* Prompt
The full set of records must be set down verbatim.

[Stored data]

********************

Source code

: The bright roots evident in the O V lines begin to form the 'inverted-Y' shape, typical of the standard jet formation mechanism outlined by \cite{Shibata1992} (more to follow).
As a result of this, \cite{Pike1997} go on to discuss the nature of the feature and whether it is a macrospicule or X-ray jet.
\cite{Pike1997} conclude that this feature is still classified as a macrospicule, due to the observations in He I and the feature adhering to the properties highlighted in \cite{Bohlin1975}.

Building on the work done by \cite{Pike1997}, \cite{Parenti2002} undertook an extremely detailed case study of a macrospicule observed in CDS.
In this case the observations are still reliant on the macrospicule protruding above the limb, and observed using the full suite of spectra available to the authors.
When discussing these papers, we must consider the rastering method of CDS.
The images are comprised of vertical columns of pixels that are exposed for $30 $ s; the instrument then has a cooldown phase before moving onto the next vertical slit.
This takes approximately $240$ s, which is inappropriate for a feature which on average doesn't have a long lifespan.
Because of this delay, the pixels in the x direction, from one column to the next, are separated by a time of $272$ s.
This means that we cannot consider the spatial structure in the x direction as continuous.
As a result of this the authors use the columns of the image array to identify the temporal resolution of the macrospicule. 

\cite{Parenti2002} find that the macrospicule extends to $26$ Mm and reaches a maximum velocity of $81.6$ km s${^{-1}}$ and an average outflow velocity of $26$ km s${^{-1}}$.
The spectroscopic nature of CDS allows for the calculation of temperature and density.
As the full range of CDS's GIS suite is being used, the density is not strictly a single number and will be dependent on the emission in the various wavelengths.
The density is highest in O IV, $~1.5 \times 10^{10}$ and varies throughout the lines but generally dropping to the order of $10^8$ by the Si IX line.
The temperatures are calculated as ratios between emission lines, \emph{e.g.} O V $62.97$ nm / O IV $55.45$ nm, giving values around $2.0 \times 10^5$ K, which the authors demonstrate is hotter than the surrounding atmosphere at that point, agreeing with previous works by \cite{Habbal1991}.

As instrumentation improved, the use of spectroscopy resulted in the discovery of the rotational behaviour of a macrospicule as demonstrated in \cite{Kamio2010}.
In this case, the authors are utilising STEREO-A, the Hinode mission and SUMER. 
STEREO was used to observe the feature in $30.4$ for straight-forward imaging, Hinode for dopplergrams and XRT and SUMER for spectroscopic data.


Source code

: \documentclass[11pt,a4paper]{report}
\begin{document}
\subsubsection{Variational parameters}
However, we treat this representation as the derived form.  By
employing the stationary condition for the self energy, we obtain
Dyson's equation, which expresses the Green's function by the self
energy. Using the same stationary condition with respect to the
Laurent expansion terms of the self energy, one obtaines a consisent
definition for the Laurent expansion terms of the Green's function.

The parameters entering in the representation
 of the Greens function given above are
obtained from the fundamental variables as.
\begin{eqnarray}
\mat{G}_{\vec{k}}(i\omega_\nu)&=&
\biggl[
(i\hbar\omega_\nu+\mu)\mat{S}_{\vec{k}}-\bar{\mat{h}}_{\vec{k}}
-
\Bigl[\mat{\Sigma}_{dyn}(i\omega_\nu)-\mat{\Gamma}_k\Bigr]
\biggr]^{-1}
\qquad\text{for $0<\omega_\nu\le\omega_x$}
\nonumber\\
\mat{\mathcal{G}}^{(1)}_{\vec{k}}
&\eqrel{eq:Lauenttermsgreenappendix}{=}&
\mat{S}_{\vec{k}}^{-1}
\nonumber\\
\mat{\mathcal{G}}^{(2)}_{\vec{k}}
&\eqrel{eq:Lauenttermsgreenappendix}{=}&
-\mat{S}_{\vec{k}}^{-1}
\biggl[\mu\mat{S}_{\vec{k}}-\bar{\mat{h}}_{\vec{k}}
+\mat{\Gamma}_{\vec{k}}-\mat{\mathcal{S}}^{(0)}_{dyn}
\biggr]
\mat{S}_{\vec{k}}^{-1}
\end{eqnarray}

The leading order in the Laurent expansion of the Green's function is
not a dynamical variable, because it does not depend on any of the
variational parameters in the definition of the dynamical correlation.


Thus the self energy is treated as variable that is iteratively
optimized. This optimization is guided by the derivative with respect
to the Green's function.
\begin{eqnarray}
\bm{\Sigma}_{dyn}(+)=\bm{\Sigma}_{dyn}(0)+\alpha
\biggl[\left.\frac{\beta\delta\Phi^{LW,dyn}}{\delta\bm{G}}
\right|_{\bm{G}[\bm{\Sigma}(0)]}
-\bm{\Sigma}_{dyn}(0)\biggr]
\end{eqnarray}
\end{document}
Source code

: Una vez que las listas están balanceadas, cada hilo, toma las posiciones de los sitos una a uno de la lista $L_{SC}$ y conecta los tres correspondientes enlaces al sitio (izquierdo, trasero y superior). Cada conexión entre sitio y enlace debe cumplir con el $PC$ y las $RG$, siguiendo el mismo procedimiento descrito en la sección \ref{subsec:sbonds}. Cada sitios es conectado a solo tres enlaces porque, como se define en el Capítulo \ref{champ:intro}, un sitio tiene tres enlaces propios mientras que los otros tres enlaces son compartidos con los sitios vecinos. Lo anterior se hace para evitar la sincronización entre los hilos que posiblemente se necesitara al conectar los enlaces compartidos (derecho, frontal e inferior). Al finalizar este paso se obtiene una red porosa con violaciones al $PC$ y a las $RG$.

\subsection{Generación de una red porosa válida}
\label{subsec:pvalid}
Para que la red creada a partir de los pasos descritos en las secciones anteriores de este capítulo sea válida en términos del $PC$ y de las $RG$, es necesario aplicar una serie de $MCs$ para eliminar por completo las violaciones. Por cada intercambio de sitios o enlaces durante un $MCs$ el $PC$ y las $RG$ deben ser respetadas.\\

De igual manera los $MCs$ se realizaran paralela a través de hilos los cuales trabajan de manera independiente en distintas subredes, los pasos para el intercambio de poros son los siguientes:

********************

* Solution
Source code

: The bright roots evident in the O V lines begin to form the 'inverted-Y' shape, typical of the standard jet formation mechanism outlined by \cite{Shibata1992} (more to follow).
As a result of this, \cite{Pike1997} go on to discuss the nature of the feature and whether it is a macrospicule or X-ray jet.
\cite{Pike1997} conclude that this feature is still classified as a macrospicule, due to the observations in He I and the feature adhering to the properties highlighted in \cite{Bohlin1975}.

Building on the work done by \cite{Pike1997}, \cite{Parenti2002} undertook an extremely detailed case study of a macrospicule observed in CDS.
In this case the observations are still reliant on the macrospicule protruding above the limb, and observed using the full suite of spectra available to the authors.
When discussing these papers, we must consider the rastering method of CDS.
The images are comprised of vertical columns of pixels that are exposed for $30 $ s; the instrument then has a cooldown phase before moving onto the next vertical slit.
This takes approximately $240$ s, which is inappropriate for a feature which on average doesn't have a long lifespan.
Because of this delay, the pixels in the x direction, from one column to the next, are separated by a time of $272$ s.
This means that we cannot consider the spatial structure in the x direction as continuous.
As a result of this the authors use the columns of the image array to identify the temporal resolution of the macrospicule. 

\cite{Parenti2002} find that the macrospicule extends to $26$ Mm and reaches a maximum velocity of $81.6$ km s${^{-1}}$ and an average outflow velocity of $26$ km s${^{-1}}$.
The spectroscopic nature of CDS allows for the calculation of temperature and density.
As the full range of CDS's GIS suite is being used, the density is not strictly a single number and will be dependent on the emission in the various wavelengths.
The density is highest in O IV, $~1.5 \times 10^{10}$ and varies throughout the lines but generally dropping to the order of $10^8$ by the Si IX line.
The temperatures are calculated as ratios between emission lines, \emph{e.g.} O V $62.97$ nm / O IV $55.45$ nm, giving values around $2.0 \times 10^5$ K, which the authors demonstrate is hotter than the surrounding atmosphere at that point, agreeing with previous works by \cite{Habbal1991}.

As instrumentation improved, the use of spectroscopy resulted in the discovery of the rotational behaviour of a macrospicule as demonstrated in \cite{Kamio2010}.
In this case, the authors are utilising STEREO-A, the Hinode mission and SUMER. 
STEREO was used to observe the feature in $30.4$ for straight-forward imaging, Hinode for dopplergrams and XRT and SUMER for spectroscopic data.


Source code

: \documentclass[11pt,a4paper]{report}
\begin{document}
\subsubsection{Variational parameters}
However, we treat this representation as the derived form.  By
employing the stationary condition for the self energy, we obtain
Dyson's equation, which expresses the Green's function by the self
energy. Using the same stationary condition with respect to the
Laurent expansion terms of the self energy, one obtaines a consisent
definition for the Laurent expansion terms of the Green's function.

The parameters entering in the representation
 of the Greens function given above are
obtained from the fundamental variables as.
\begin{eqnarray}
\mat{G}_{\vec{k}}(i\omega_\nu)&=&
\biggl[
(i\hbar\omega_\nu+\mu)\mat{S}_{\vec{k}}-\bar{\mat{h}}_{\vec{k}}
-
\Bigl[\mat{\Sigma}_{dyn}(i\omega_\nu)-\mat{\Gamma}_k\Bigr]
\biggr]^{-1}
\qquad\text{for $0<\omega_\nu\le\omega_x$}
\nonumber\\
\mat{\mathcal{G}}^{(1)}_{\vec{k}}
&\eqrel{eq:Lauenttermsgreenappendix}{=}&
\mat{S}_{\vec{k}}^{-1}
\nonumber\\
\mat{\mathcal{G}}^{(2)}_{\vec{k}}
&\eqrel{eq:Lauenttermsgreenappendix}{=}&
-\mat{S}_{\vec{k}}^{-1}
\biggl[\mu\mat{S}_{\vec{k}}-\bar{\mat{h}}_{\vec{k}}
+\mat{\Gamma}_{\vec{k}}-\mat{\mathcal{S}}^{(0)}_{dyn}
\biggr]
\mat{S}_{\vec{k}}^{-1}
\end{eqnarray}

The leading order in the Laurent expansion of the Green's function is
not a dynamical variable, because it does not depend on any of the
variational parameters in the definition of the dynamical correlation.


Thus the self energy is treated as variable that is iteratively
optimized. This optimization is guided by the derivative with respect
to the Green's function.
\begin{eqnarray}
\bm{\Sigma}_{dyn}(+)=\bm{\Sigma}_{dyn}(0)+\alpha
\biggl[\left.\frac{\beta\delta\Phi^{LW,dyn}}{\delta\bm{G}}
\right|_{\bm{G}[\bm{\Sigma}(0)]}
-\bm{\Sigma}_{dyn}(0)\biggr]
\end{eqnarray}
\end{document}
Source code

: Una vez que las listas están balanceadas, cada hilo, toma las posiciones de los sitos una a uno de la lista $L_{SC}$ y conecta los tres correspondientes enlaces al sitio (izquierdo, trasero y superior). Cada conexión entre sitio y enlace debe cumplir con el $PC$ y las $RG$, siguiendo el mismo procedimiento descrito en la sección \ref{subsec:sbonds}. Cada sitios es conectado a solo tres enlaces porque, como se define en el Capítulo \ref{champ:intro}, un sitio tiene tres enlaces propios mientras que los otros tres enlaces son compartidos con los sitios vecinos. Lo anterior se hace para evitar la sincronización entre los hilos que posiblemente se necesitara al conectar los enlaces compartidos (derecho, frontal e inferior). Al finalizar este paso se obtiene una red porosa con violaciones al $PC$ y a las $RG$.

\subsection{Generación de una red porosa válida}
\label{subsec:pvalid}
Para que la red creada a partir de los pasos descritos en las secciones anteriores de este capítulo sea válida en términos del $PC$ y de las $RG$, es necesario aplicar una serie de $MCs$ para eliminar por completo las violaciones. Por cada intercambio de sitios o enlaces durante un $MCs$ el $PC$ y las $RG$ deben ser respetadas.\\

De igual manera los $MCs$ se realizaran paralela a través de hilos los cuales trabajan de manera independiente en distintas subredes, los pasos para el intercambio de poros son los siguientes:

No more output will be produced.